Herr Schmidt parkte seinen in die Jahre gekommenen Wagen auf dem Parkplatz des Autohändlers. Seine Frau war im siebten Monat schwanger und er wollte die alte Karre durch einen zuverlässigen Neuwagen ersetzen. Außerdem würden sie ja bald zu viert sein und da bräuchten sie viel Platz. Der Autohändler hatte seine Filiale erst vor kurzem eröffnet und Herrn Schmidt war in der Zeitung eine Anzeige aufgefallen, in der es hieß, man würde seinen Kunden „mithilfe neuester wissenschaftlicher Methoden“ zur optimalen Kaufentscheidung verhelfen. Ein Versuch koste ja nichts, hatte er sich gedacht und dann auf den Weg hierher gemacht.

Im Geschäft wurde er freundlich von einem seriös aussehenden Mann im Anzug begrüßt. Herr Schmidt erzählte von seiner schwangeren Frau und erklärte mit einem abfälligen Blick auf seinen alten Wagen, den man durch die Schaufensterscheibe hindurch auf dem Parkplatz sehen konnte, warum er ein neues Auto brauche. Nur sei er sich noch nicht ganz sicher, für welches Modell er sich entscheiden solle. Er habe kürzlich eine Gehaltserhöhung erhalten und so könne es durchaus „etwas mehr“ sein, als er sich damals für den alten gegönnt habe. Er würde sich aber freuen, wenn man ihm mit der beworbenen Technologie bei der Kaufentscheidung unterstützen könne. Der Verkäufer erklärte ihm, man verwende hier ein neues wissenschaftliches Verfahren, das mithilfe magnetischer Felder – für den Kunden selbstverständlich völlig ungefährlich und auf Sicherheit geprüft – Hirnaktivierungen aufzeichne und nach einer Computeranalyse seine Vorlieben herausfinde. Er müsse nur fünf Minuten im Gerät platz nehmen und nachdem man ihm ein paar Filme von Autos gezeigt habe, wisse man sofort, welches Auto das Beste für ihn sei.

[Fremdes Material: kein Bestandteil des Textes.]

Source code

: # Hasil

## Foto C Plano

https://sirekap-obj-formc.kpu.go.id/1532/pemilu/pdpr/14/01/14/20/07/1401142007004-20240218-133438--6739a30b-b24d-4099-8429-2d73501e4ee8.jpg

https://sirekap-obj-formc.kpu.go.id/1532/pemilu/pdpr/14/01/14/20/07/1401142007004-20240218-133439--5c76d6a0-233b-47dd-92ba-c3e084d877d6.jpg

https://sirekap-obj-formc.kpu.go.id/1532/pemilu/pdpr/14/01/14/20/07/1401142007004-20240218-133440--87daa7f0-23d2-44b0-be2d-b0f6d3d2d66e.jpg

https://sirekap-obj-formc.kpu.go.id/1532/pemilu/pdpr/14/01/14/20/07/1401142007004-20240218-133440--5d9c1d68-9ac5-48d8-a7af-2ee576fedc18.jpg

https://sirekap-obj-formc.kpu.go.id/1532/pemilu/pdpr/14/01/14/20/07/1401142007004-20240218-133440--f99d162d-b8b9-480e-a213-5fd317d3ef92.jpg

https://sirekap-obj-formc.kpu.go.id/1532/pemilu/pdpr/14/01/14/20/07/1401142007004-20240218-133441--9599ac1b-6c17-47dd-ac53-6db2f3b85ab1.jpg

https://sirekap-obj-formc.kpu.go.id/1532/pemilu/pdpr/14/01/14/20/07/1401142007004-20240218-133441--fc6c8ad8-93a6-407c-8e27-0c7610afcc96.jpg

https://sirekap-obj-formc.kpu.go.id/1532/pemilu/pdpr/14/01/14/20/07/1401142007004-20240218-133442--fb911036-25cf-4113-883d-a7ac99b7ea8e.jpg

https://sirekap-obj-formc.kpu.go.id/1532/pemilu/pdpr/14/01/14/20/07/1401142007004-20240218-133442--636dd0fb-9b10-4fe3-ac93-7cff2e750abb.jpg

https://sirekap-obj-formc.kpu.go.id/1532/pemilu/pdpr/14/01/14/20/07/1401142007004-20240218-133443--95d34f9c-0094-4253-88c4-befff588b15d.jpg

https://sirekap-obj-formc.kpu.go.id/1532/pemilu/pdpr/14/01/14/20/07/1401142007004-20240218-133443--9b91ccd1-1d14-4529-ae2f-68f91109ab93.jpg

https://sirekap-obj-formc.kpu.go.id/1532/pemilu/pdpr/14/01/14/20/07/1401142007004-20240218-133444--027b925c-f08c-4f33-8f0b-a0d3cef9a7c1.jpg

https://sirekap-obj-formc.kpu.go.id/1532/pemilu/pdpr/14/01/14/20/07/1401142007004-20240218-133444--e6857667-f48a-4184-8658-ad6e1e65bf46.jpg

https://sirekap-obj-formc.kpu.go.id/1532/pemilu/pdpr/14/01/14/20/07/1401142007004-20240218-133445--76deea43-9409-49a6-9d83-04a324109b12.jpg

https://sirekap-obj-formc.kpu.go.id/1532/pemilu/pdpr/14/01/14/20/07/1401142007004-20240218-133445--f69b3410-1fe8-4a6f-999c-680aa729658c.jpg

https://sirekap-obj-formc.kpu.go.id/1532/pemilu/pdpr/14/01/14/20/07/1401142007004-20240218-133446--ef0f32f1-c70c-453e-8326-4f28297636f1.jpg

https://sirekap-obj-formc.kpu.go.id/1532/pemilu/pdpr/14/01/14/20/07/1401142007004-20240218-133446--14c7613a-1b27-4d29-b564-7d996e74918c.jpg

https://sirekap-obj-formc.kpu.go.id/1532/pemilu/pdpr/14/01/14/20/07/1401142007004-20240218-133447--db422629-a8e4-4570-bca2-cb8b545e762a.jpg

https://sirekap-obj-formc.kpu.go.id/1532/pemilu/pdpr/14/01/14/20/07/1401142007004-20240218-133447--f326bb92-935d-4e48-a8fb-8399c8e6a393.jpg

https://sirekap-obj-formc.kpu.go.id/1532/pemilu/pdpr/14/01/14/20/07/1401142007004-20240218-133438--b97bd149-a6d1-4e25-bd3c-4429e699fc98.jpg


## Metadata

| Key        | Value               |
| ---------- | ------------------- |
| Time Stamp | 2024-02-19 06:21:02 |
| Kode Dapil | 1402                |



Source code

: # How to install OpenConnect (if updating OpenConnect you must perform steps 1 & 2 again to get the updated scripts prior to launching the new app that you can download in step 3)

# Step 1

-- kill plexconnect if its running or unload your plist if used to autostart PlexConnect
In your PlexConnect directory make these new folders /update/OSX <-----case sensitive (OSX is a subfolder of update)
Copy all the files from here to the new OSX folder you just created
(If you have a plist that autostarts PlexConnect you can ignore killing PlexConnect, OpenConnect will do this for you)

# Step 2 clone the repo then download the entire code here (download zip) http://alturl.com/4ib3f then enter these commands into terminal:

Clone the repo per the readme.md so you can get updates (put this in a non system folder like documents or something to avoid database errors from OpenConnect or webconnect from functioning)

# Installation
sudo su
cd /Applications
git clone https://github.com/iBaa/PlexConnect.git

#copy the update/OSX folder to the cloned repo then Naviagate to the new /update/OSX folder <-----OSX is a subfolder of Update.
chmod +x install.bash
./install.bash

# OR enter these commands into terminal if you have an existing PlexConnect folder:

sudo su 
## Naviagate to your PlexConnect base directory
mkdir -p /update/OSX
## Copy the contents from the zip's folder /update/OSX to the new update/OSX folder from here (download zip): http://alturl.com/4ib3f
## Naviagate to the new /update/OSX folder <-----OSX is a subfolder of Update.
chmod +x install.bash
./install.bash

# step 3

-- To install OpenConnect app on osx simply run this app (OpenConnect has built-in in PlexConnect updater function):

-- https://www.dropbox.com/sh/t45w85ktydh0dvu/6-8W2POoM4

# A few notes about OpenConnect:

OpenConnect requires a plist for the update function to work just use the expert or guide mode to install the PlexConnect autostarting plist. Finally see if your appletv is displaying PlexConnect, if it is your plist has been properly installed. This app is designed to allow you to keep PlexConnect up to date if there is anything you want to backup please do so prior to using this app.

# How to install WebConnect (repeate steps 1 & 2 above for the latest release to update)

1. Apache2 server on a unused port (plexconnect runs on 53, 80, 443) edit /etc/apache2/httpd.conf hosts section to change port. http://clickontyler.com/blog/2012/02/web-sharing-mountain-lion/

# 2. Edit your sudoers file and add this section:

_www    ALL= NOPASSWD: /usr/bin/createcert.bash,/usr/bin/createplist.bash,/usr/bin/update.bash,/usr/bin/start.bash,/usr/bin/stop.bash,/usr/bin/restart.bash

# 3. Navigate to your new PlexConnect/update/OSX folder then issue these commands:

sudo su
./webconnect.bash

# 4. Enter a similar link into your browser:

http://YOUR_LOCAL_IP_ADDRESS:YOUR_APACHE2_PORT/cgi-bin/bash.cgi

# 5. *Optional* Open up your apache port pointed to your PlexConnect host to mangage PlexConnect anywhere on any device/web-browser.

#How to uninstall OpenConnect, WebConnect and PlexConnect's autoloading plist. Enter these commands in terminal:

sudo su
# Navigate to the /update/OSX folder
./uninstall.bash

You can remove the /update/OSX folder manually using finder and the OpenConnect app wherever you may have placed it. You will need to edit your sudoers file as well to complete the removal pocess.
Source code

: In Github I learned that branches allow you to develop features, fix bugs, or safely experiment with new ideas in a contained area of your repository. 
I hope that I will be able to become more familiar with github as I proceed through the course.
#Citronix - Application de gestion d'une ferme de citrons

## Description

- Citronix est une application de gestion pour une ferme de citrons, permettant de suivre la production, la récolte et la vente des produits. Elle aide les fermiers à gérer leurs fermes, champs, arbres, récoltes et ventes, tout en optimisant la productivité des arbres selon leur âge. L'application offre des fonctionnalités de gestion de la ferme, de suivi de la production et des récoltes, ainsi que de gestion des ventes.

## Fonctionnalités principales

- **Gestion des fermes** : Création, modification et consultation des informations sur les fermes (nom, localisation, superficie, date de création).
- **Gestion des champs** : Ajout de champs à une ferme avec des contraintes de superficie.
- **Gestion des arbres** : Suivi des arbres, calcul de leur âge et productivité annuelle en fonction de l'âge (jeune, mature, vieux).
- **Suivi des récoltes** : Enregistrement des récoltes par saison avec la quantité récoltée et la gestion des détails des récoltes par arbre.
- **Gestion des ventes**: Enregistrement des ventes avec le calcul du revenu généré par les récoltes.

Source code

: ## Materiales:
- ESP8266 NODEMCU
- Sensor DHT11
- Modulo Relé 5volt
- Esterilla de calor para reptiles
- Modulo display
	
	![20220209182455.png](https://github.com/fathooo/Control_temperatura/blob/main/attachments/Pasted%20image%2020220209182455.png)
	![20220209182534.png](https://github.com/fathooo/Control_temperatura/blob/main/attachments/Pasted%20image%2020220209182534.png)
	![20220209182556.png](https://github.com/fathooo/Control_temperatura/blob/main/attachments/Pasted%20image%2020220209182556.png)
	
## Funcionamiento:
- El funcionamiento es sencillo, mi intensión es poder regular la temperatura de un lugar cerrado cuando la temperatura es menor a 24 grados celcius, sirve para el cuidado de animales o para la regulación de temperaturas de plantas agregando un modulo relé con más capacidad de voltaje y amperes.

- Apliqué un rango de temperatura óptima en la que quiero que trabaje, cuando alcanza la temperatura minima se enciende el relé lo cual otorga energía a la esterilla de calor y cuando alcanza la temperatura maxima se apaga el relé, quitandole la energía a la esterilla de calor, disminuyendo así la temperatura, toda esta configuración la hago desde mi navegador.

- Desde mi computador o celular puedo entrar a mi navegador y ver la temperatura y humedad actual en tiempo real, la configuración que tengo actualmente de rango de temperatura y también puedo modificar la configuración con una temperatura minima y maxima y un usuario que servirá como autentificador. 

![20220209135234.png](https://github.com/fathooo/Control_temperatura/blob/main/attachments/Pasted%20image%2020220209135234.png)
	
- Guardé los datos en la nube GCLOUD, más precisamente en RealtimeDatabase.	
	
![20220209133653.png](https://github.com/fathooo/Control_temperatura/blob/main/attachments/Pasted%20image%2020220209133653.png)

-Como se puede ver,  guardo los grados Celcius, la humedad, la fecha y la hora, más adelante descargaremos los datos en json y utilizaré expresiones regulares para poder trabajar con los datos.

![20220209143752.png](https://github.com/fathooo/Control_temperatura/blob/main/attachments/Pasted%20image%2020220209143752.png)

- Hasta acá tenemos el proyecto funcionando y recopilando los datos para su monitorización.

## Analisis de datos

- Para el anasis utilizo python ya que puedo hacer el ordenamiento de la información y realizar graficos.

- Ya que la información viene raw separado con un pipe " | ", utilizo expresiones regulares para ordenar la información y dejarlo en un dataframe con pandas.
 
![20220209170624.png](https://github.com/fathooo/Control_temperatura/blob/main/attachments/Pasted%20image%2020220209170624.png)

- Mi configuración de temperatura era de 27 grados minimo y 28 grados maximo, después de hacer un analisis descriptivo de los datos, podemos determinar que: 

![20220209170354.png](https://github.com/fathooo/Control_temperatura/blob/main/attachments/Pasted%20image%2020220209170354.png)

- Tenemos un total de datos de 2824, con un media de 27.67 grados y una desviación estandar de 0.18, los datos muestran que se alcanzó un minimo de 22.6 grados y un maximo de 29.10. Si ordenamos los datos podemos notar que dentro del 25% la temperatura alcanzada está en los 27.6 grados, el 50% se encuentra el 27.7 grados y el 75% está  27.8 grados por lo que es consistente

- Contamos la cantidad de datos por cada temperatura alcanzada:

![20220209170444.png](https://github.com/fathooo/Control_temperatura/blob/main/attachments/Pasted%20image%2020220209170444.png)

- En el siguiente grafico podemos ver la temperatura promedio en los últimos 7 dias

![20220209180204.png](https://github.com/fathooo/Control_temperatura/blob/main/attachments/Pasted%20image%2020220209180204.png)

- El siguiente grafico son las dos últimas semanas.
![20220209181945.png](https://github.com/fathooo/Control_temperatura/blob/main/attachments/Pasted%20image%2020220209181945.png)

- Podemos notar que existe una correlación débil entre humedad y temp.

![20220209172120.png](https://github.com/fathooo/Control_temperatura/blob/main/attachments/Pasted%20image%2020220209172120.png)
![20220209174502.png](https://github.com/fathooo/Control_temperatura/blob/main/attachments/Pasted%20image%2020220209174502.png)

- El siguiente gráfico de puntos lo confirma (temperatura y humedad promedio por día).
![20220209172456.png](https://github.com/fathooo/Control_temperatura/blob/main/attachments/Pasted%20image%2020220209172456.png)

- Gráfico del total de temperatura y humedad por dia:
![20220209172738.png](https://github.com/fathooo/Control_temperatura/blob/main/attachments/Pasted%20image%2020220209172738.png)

Herrn Schmidt war zunächst etwas unwohl zumute, als er auf dem sterilen Stuhl, der ihn an eine Zahnarztpraxis erinnerte, platz nahm. Seinen Kopf sollte er bequem in eine halboffene Kugel legen und einfach auf den Monitor vor ihm schauen, ohne sich zu bewegen. Der Verkäufer drückte an einer Konsole auf ein paar Knöpfe, woraufhin sich der Stuhl Herrn Schmidts Größe anpasste und es im Raum dunkel wurde. Als das Gerät lief und vor ihm verschiedene Filmsequenzen von Autos des Händlers und einiger Konkurrenzmodelle erschienen, merkte Herr Schmidt nur ein leichtes Brummen und entspannte sich.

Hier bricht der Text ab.